PhD in Machine Learning and 3D Tomography for Turbine Blade Inspection

A fully funded CIFRE PhD position is available at CentraleSupélec, Université Paris-Saclay, in collaboration with Safran and hosted at the MICS lab. The research focuses on developing advanced machine learning methods for the accelerated 3D analysis of tomographic measurements of next-generation turbine blades at various manufacturing stages. The project aims to automate the inspection process of high-pressure turbine blades, which are critical components in aeronautical engineering, by leveraging signal processing, diffusion models, visual transformers, and 3D discriminative models. The research will address the detection of metallurgical anomalies such as porosity, shrinkage cavities, and cracks, with the goal of meeting stringent aeronautical quality control standards.
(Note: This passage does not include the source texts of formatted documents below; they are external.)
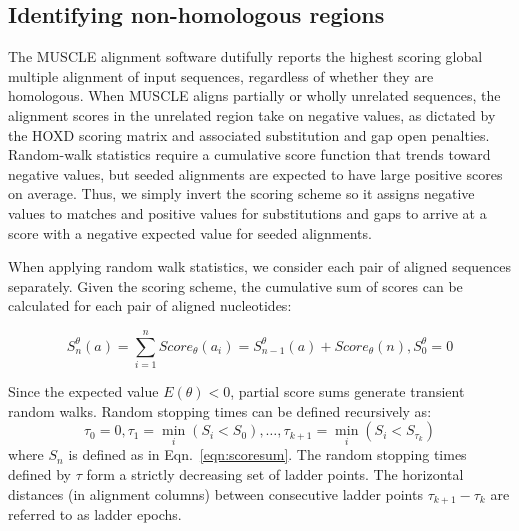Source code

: \documentclass[twoside,11pt]{article}
\begin{document}
\subsection{Identifying non-homologous regions}

The MUSCLE alignment software dutifully reports the highest scoring global multiple alignment of input sequences, regardless of whether they are homologous.  When MUSCLE aligns partially or wholly unrelated sequences, the alignment scores in the unrelated region take on negative values, as dictated by the HOXD scoring matrix and associated substitution and gap open penalties.  Random-walk statistics require a cumulative score function that trends toward negative values, but seeded alignments are expected to have large positive scores on average.  Thus, we simply invert the scoring scheme so it assigns negative values to matches and positive values for substitutions and gaps to arrive at a score with a negative expected value for seeded alignments.

When applying random walk statistics, we consider each pair of aligned sequences separately.  Given the scoring scheme, the cumulative sum of scores can be calculated for each pair of aligned nucleotides:

\begin{equation}
\label{eqn:scoresum}
S_n^\theta(a) = \sum_{i=1}^{n} Score_\theta(a_i) = S_{n-1}^\theta(a) + Score_\theta(n), S_0^\theta = 0
\end{equation}

Since the expected value $E(\theta) < 0$, partial score sums generate transient random walks.  Random stopping times can be defined recursively as:
\begin{equation}
\label{eqn:stoppingtimes}
\tau_0 = 0, \tau_1 = \min_i(S_i < S_0),\dots,\tau_{k+1} = \min_i(S_i < S_{\tau_k})
\end{equation}
where $S_n$ is defined as in Eqn.~\ref{eqn:scoresum}.  The random stopping times defined by $\tau$ form a strictly decreasing set of ladder points.  The horizontal distances (in alignment columns) between consecutive ladder points $\tau_{k+1}-\tau_{k}$ are referred to as ladder epochs.
\end{document}
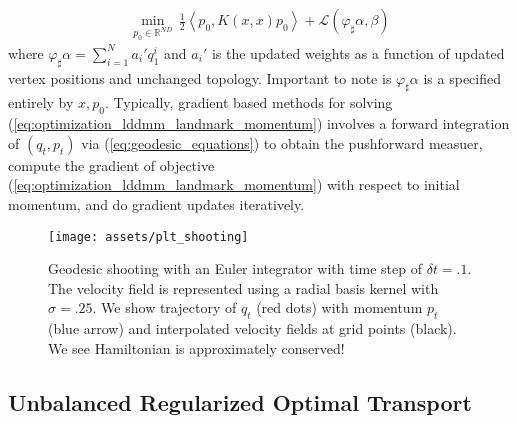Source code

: \documentclass{6838publ}
\newcommand\sL{\ensuremath{\mathcal{L}}}
\newcommand\R{\ensuremath{\mathbb{R}}} %
\newcommand\inner[2]{\ensuremath{\left< #1, #2 \right>}} %
\begin{document}
\begin{align}
    \min_{p_0\in\R^{ND}} \,
        \frac{1}{2} \inner{ p_0 }{ K(x,x) p_0 } + \sL(\varphi_\sharp \alpha, \beta)
    \label{eq:optimization_lddmm_landmark_momentum}
\end{align}
where $\varphi_\sharp\alpha = \sum_{i=1}^N a_i' q_1^i$ and $a_i'$ is the updated weights as a function of updated vertex positions and unchanged topology. Important to note is $\varphi_\sharp\alpha$ is a specified entirely by $x,p_0$. Typically, gradient based methods for solving (\ref{eq:optimization_lddmm_landmark_momentum}) involves a forward integration of $(q_t,p_t)$ via (\ref{eq:geodesic_equations}) to obtain the pushforward measuer, compute the gradient of objective (\ref{eq:optimization_lddmm_landmark_momentum}) with respect to initial momentum, and do gradient updates iteratively.


\begin{center} 
\begin{figure}[t]
    \texttt{[image: assets/plt\_shooting]} 
    \caption{Geodesic shooting with an Euler integrator with time step of $\delta t = .1$. The velocity field is represented using a radial basis kernel with $\sigma=.25$. We show trajectory of $q_t$ (red dots) with momentum $p_t$ (blue arrow) and interpolated velocity fields at grid points (black). We see Hamiltonian is approximately conserved!}
    \label{fig:plt_shooting}
\end{figure} 
\end{center}


\subsection{Unbalanced Regularized Optimal Transport}
\end{document}
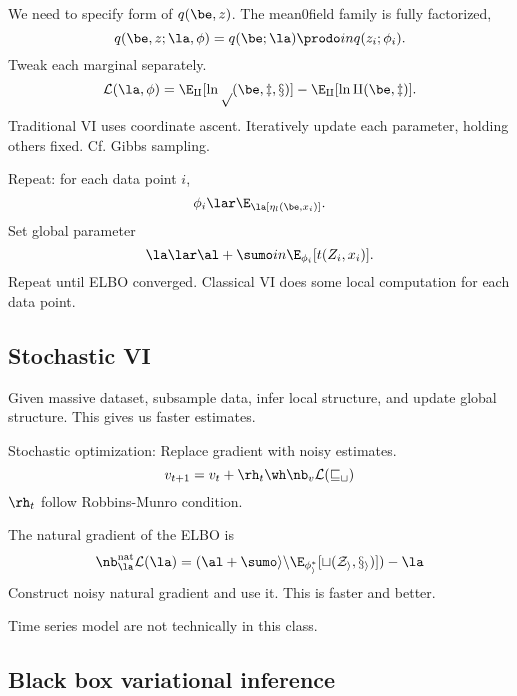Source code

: We need to specify form of $q(\be,z)$. The mean0field family is fully factorized,
$$
q(\be, z;\la, \phi) = q(\be;\la) \prodo in q(z_i;\phi_i).
$$
Tweak each marginal separately.
$$
\cal L(\la,\phi) = \E_q[\ln p(\be, z, x)] - \E_q[\ln q(\be , z)].
$$
Traditional VI uses coordinate ascent.  Iteratively update each parameter, holding others fixed. Cf. Gibbs sampling.

Repeat: for each data point $i$,
$$
\phi_i \lar \E_\la [\eta_l(\be, x_i)].
$$
Set global parameter
$$
\la \lar \al + \sumo in \E_{\phi_i}[t(Z_i,x_i)].
$$
Repeat until ELBO converged.  Classical VI does some local computation for each data point.

\subsection{Stochastic VI}

Given massive dataset, subsample data, infer local structure, and update global structure. This gives us faster estimates.

Stochastic optimization: Replace gradient  with noisy estimates.
$$
v_{t+1} = v_t + \rh_t \wh\nb_v\cal L(v_t)
$$
$\rh_t$ follow Robbins-Munro condition.

The natural gradient of the ELBO is
$$
\nb_\la^{\text{nat}}\cal L(\la) = (\al + \sumo in \E_{\phi_i^*} [t(Z_i,x_i)]) - \la
$$
Construct noisy natural gradient and use it. This is faster and better.

Time series model are not technically in this class.


\subsection{Black box variational inference}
The PhD will be co-supervised by Myriam TAMI (Associate Professor, CentraleSupélec), Clément Remacha, and Julian Betancur. The project will involve evaluating and improving existing models, proposing new strategies for 3D tomographic inspection, and integrating these methods into a complete industrial processing chain. Candidates will investigate parallelization techniques and model optimization strategies, including teacher-student knowledge distillation. The research will culminate in a rigorous evaluation protocol using quantitative indicators like F1 score and ROC curves, aiming to achieve high detection probability and minimize false negatives. This opportunity is ideal for candidates with a strong background in machine learning, signal processing, or related fields, and an interest in industrial and aeronautical applications. The position is fully funded through the CIFRE program in partnership with Safran. The recruitment process is ongoing, and interested candidates are encouraged to apply as soon as possible.